OGH-Entscheidung vom 23.10.2023, 6 Ob 191/23s

 

Sachverhalt:

Die Streitteile wohnen in unmittelbarer Nachbarschaft und befinden sich in einem langandauernden Streit. Unter anderem wurde die Hausfassade der Beklagten beschädigt. Die Beklagte wollte daraufhin Beweismittel sammeln, um dem Kläger die Schuld an dem Schaden nachweisen zu können. Daher fotografierte die Beklagte den Kläger heimlich in seinem Garten und nahm von ihm auch ein Video auf. Diese Fotos und Videos wurden zum Teil in anderen zwischen den Streitparteien anhängigen Verfahren als Beweismittel vorgelegt, unter anderem aber auch dafür, dass der Kläger Alkohol trinke.

Der Kläger klagte in weiterer Folge zum einen auf Unterlassung, wonach es der Beklagten untersagt werden solle, den Kläger beim Haus oder im Garten, zu filmen und zu fotografieren und zum anderen auf Vernichtung der Aufnahmen.

 

Entscheidung:

Das Erstgericht wies beide Begehren ab. Das Berufungsgericht hob das Ersturteil hinsichtlich des Begehrens auf Vernichtung auf. Der OGH gab der Revision des Klägers Folge.

Gemäß § 16 ABGB hat jeder Mensch angeborene, schon durch die Vernunft einleuchtende Rechte und ist daher als eine Person zu betrachten. Diese Bestimmung anerkennt die Persönlichkeit als Grundwert. Aus ihr wird das Persönlichkeitsrecht jedes Menschen auf Achtung seines Privatbereichs und seiner Geheimsphäre abgeleitet.

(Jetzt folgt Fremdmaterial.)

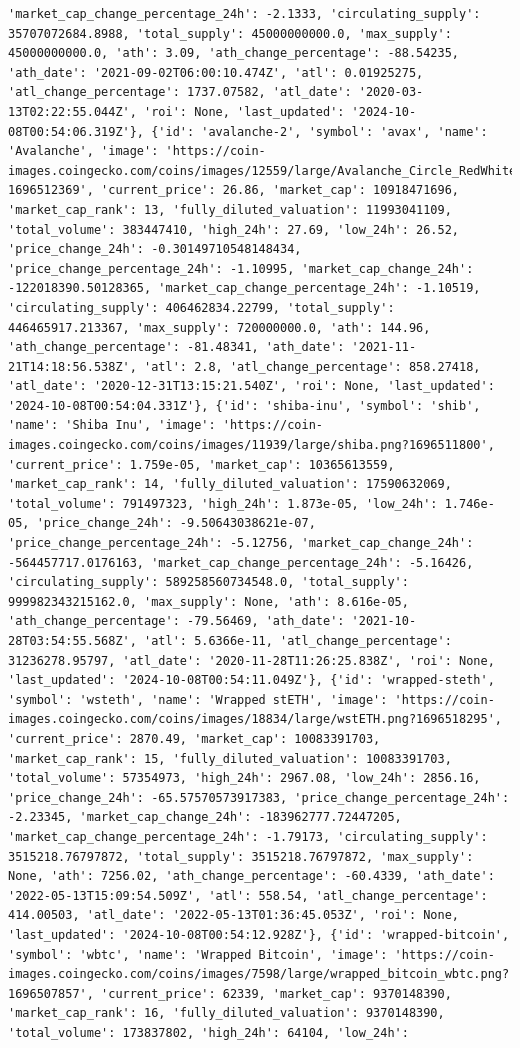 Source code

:\documentclass[
  letterpaper,
  DIV=11,
  numbers=noendperiod]{scrreprt}
\begin{document}
\begin{verbatim}
'market_cap_change_percentage_24h': -2.1333, 'circulating_supply': 35707072684.8988, 'total_supply': 45000000000.0, 'max_supply': 45000000000.0, 'ath': 3.09, 'ath_change_percentage': -88.54235, 'ath_date': '2021-09-02T06:00:10.474Z', 'atl': 0.01925275, 'atl_change_percentage': 1737.07582, 'atl_date': '2020-03-13T02:22:55.044Z', 'roi': None, 'last_updated': '2024-10-08T00:54:06.319Z'}, {'id': 'avalanche-2', 'symbol': 'avax', 'name': 'Avalanche', 'image': 'https://coin-images.coingecko.com/coins/images/12559/large/Avalanche_Circle_RedWhite_Trans.png?1696512369', 'current_price': 26.86, 'market_cap': 10918471696, 'market_cap_rank': 13, 'fully_diluted_valuation': 11993041109, 'total_volume': 383447410, 'high_24h': 27.69, 'low_24h': 26.52, 'price_change_24h': -0.30149710548148434, 'price_change_percentage_24h': -1.10995, 'market_cap_change_24h': -122018390.50128365, 'market_cap_change_percentage_24h': -1.10519, 'circulating_supply': 406462834.22799, 'total_supply': 446465917.213367, 'max_supply': 720000000.0, 'ath': 144.96, 'ath_change_percentage': -81.48341, 'ath_date': '2021-11-21T14:18:56.538Z', 'atl': 2.8, 'atl_change_percentage': 858.27418, 'atl_date': '2020-12-31T13:15:21.540Z', 'roi': None, 'last_updated': '2024-10-08T00:54:04.331Z'}, {'id': 'shiba-inu', 'symbol': 'shib', 'name': 'Shiba Inu', 'image': 'https://coin-images.coingecko.com/coins/images/11939/large/shiba.png?1696511800', 'current_price': 1.759e-05, 'market_cap': 10365613559, 'market_cap_rank': 14, 'fully_diluted_valuation': 17590632069, 'total_volume': 791497323, 'high_24h': 1.873e-05, 'low_24h': 1.746e-05, 'price_change_24h': -9.50643038621e-07, 'price_change_percentage_24h': -5.12756, 'market_cap_change_24h': -564457717.0176163, 'market_cap_change_percentage_24h': -5.16426, 'circulating_supply': 589258560734548.0, 'total_supply': 999982343215162.0, 'max_supply': None, 'ath': 8.616e-05, 'ath_change_percentage': -79.56469, 'ath_date': '2021-10-28T03:54:55.568Z', 'atl': 5.6366e-11, 'atl_change_percentage': 31236278.95797, 'atl_date': '2020-11-28T11:26:25.838Z', 'roi': None, 'last_updated': '2024-10-08T00:54:11.049Z'}, {'id': 'wrapped-steth', 'symbol': 'wsteth', 'name': 'Wrapped stETH', 'image': 'https://coin-images.coingecko.com/coins/images/18834/large/wstETH.png?1696518295', 'current_price': 2870.49, 'market_cap': 10083391703, 'market_cap_rank': 15, 'fully_diluted_valuation': 10083391703, 'total_volume': 57354973, 'high_24h': 2967.08, 'low_24h': 2856.16, 'price_change_24h': -65.57570573917383, 'price_change_percentage_24h': -2.23345, 'market_cap_change_24h': -183962777.72447205, 'market_cap_change_percentage_24h': -1.79173, 'circulating_supply': 3515218.76797872, 'total_supply': 3515218.76797872, 'max_supply': None, 'ath': 7256.02, 'ath_change_percentage': -60.4339, 'ath_date': '2022-05-13T15:09:54.509Z', 'atl': 558.54, 'atl_change_percentage': 414.00503, 'atl_date': '2022-05-13T01:36:45.053Z', 'roi': None, 'last_updated': '2024-10-08T00:54:12.928Z'}, {'id': 'wrapped-bitcoin', 'symbol': 'wbtc', 'name': 'Wrapped Bitcoin', 'image': 'https://coin-images.coingecko.com/coins/images/7598/large/wrapped_bitcoin_wbtc.png?1696507857', 'current_price': 62339, 'market_cap': 9370148390, 'market_cap_rank': 16, 'fully_diluted_valuation': 9370148390, 'total_volume': 173837802, 'high_24h': 64104, 'low_24h': 
\end{verbatim}
\end{document}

Gemäß § 20 Abs 1 ABGB kann derjenige, der in einem Persönlichkeitsrecht verletzt worden ist oder eine solche Verletzung zu besorgen hat, auf Unterlassung und auf Beseitigung des widerrechtlichen Zustands klagen.

Der Anspruch setzt voraus, dass die Beklagte in das Recht des Klägers auf Achtung seiner Privatsphäre (Geheimsphäre), das als absolutes Persönlichkeitsrecht Schutz gegen Eingriffe Dritter genießt, eingegriffen hat. Das Recht auf Wahrung der Geheimsphäre schützt insbesondere gegen das Eindringen in die Privatsphäre der Person. Eine Verletzung der Geheimsphäre stellen geheime Bildaufnahmen im Privatbereich und fortdauernde unerwünschte Überwachungen dar (siehe etwa auch diese Entscheidung). Da die Beklagte den Kläger mehrfach heimlich fotografiert und von ihm auch ein Video aufgenommen hat, liegt ein Eingriff in dessen Privatsphäre vor.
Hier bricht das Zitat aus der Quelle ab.